[Source texts of formatted documents]
* * * * * * *

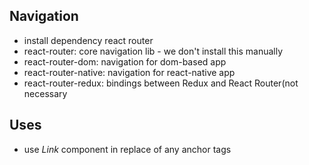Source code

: ## Navigation

- install dependency react router
- react-router: core navigation lib - we don't install this manually
- react-router-dom: navigation for dom-based app
- react-router-native: navigation for react-native app
- react-router-redux: bindings between Redux and React Router(not necessary

## Uses

- use _Link_ component in replace of any anchor tags
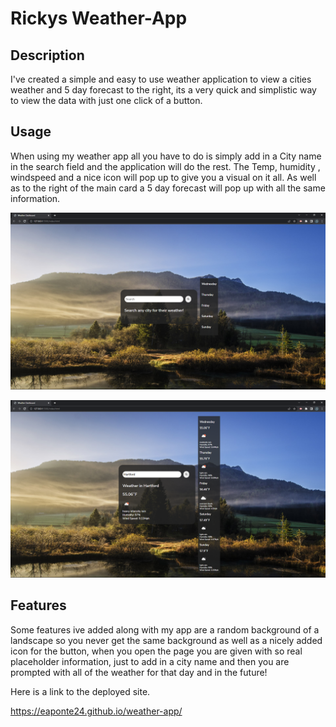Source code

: # Rickys Weather-App

## Description

I've created a simple and easy to use weather application to view a cities weather and 5 day forecast to the right, its a very quick and simplistic way to view the data with just one click of a button. 

## Usage

When using my weather app all you have to do is simply add in a City name in the search field and the application will do the rest. The Temp, humidity , windspeed and a nice icon will pop up to give you a visual on it all. As well as to the right of the main card a 5 day forecast will pop up with all the same information. 


![Weather app intro](assets/photos/weather-app(1).PNG)

![Weather app main](assets/photos/weather-app(2).PNG)


## Features

Some features ive added along with my app are a random background of a landscape so you never get the same background as well as a nicely added icon for the button, when you open the page you are given with so real placeholder information, just to add in a city name and then you are prompted with all of the weather for that day and in the future! 


Here is a link to the deployed site.

https://eaponte24.github.io/weather-app/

* * * * * * *

Verbatim reproduction of every entry is needed, with the images left out.

■ THE ANSWER
Source code

: ## Navigation

- install dependency react router
- react-router: core navigation lib - we don't install this manually
- react-router-dom: navigation for dom-based app
- react-router-native: navigation for react-native app
- react-router-redux: bindings between Redux and React Router(not necessary

## Uses

- use _Link_ component in replace of any anchor tags
Source code

: # Rickys Weather-App

## Description

I've created a simple and easy to use weather application to view a cities weather and 5 day forecast to the right, its a very quick and simplistic way to view the data with just one click of a button. 

## Usage

When using my weather app all you have to do is simply add in a City name in the search field and the application will do the rest. The Temp, humidity , windspeed and a nice icon will pop up to give you a visual on it all. As well as to the right of the main card a 5 day forecast will pop up with all the same information. 


![Weather app intro](assets/photos/weather-app(1).PNG)

![Weather app main](assets/photos/weather-app(2).PNG)


## Features

Some features ive added along with my app are a random background of a landscape so you never get the same background as well as a nicely added icon for the button, when you open the page you are given with so real placeholder information, just to add in a city name and then you are prompted with all of the weather for that day and in the future! 


Here is a link to the deployed site.

https://eaponte24.github.io/weather-app/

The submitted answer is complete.